To win this lucrative new business, advisors must showcase their robust service offering.
• For example, you should be able to offer tax planning ideas for business owners or those being paid primarily through stock or other incentive options.
• You should be able to show clients how your firm can insulate them from life’s setbacks, such as divorce, disability or death, by using tools such as risk management, estate planning and smart insurance strategies.
• You should be able to demonstrate to clients how they can use Roth accounts to take advantage of today’s lower tax regimes should rates rise in the future.
• You should be able to give clients confidence about their children’s future college expenses by modeling 529 plans and other education funding approaches.
Retirement is being reinvented by younger people, and they need guidance early on to prepare for what might be lower income from a career change, reduced investment returns and rising taxes. Without your help, they may fall short and have to reverse an early retirement decision.
The Business Case For NextGen Clients
It should be obvious that this pool of younger clients offers vast opportunities for advisors. If you get to these prospects early, help shape their habits and address their questions and fears at the onset, a long and fruitful relationship can lie ahead.
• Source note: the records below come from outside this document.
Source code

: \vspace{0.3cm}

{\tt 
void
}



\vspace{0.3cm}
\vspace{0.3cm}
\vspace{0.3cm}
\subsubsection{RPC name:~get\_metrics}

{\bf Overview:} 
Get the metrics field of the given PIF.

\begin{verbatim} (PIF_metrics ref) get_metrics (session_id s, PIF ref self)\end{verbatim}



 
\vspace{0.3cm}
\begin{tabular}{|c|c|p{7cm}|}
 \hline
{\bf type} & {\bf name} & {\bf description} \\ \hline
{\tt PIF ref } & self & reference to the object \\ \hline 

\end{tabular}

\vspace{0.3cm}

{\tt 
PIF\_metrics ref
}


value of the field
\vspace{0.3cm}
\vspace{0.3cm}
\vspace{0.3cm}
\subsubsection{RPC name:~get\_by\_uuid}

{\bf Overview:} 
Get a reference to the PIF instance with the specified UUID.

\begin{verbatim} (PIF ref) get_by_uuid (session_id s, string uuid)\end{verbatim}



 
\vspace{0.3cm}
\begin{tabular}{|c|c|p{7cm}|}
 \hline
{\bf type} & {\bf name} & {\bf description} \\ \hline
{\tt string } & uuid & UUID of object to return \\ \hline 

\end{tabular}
One common fear I have run into is that these clients have lots of planning needs and high expectations, but not a lot of money to pay advisors. I suggest overcoming this by improving the intersection of expert advice and technology you offer, in a way that helps you attract and scale more NextGen business. For example, young professionals are very comfortable with conducting business digitally, which speeds up information-gathering. But you should always maintain a personal touch with phone calls and in-person meetings, too, to deepen the relationships.
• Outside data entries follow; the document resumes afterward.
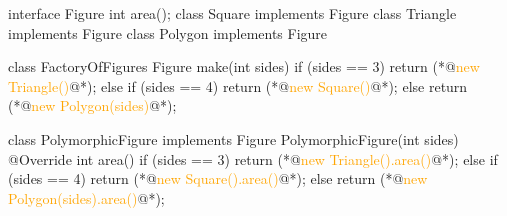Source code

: \documentclass{article}
\begin{document}
\begin{lnSnippet}
interface Figure
  int area();
class Square implements Figure
class Triangle implements Figure
class Polygon implements Figure

class FactoryOfFigures
  Figure make(int sides) {
    if (sides == 3) {
      return (*@\textcolor{orange}{new Triangle()}@*);
    } else if (sides == 4) {
      return (*@\textcolor{orange}{new Square()}@*);
    } else {
      return (*@\textcolor{orange}{new Polygon(sides)}@*);
    }
  }
\end{lnSnippet}
\begin{lnSnippet}
class PolymorphicFigure implements Figure
  PolymorphicFigure(int sides)
  @Override int area() {
    if (sides == 3) {
      return (*@\textcolor{orange}{new Triangle().area()}@*);
    } else if (sides == 4) {
      return (*@\textcolor{orange}{new Square().area()}@*);
    } else {
      return (*@\textcolor{orange}{new Polygon(sides).area()}@*);
    }
  }
\end{lnSnippet}
\end{document}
If I have learned anything in recent years as my firm has grown, it’s that I can’t do everything, and automation helps. Artificial intelligence (AI), for example, can help an advisor achieve a scalable, comprehensive financial planning process. It’s no longer necessary to depend on a jumble of spreadsheets, checklists and Google to find planning opportunities in disciplines beyond plain-vanilla retirement advice.
To further this process, in early 2020 I launched FP Alpha, an AI-driven, comprehensive wealth management platform that complements today’s retirement software. It’s now helping advisors expand their offerings and demonstrate a value besides investment expertise to more clients, including discerning millennials. It allows advisors to appeal to younger clients by offering an efficient, digital experience that generates holistic recommendations drawn from clients’ financial documents (like wills, tax returns and insurance policies). And it’s powered by advice from 40 subject-matter experts representing more than 15 planning disciplines.
Clearly, this type of comprehensive planning will be what clients demand in the future, especially next-generation consumers who want to understand all the ways advisors can help them—in a broad scope of areas from tax and student loan debt management to health and life insurance review.
Advisors will have more opportunities to create trust by offering custom guidance to solve the problems young professionals know they have—and those problems they don’t yet know about. These clients will need the same “grown-up” advice that your most established high-net-worth clients get, not entry-level planning, regardless of their ability to pay at this stage. To make this possible, and to guarantee a meaningful role for financial planners for generations to come, we must follow younger clients’ lead and embrace technology to automate, scale and standardize the experience for all.
Andrew Altfest is the president of Altfest Personal Wealth Management and the CEO and founder of FP Alpha.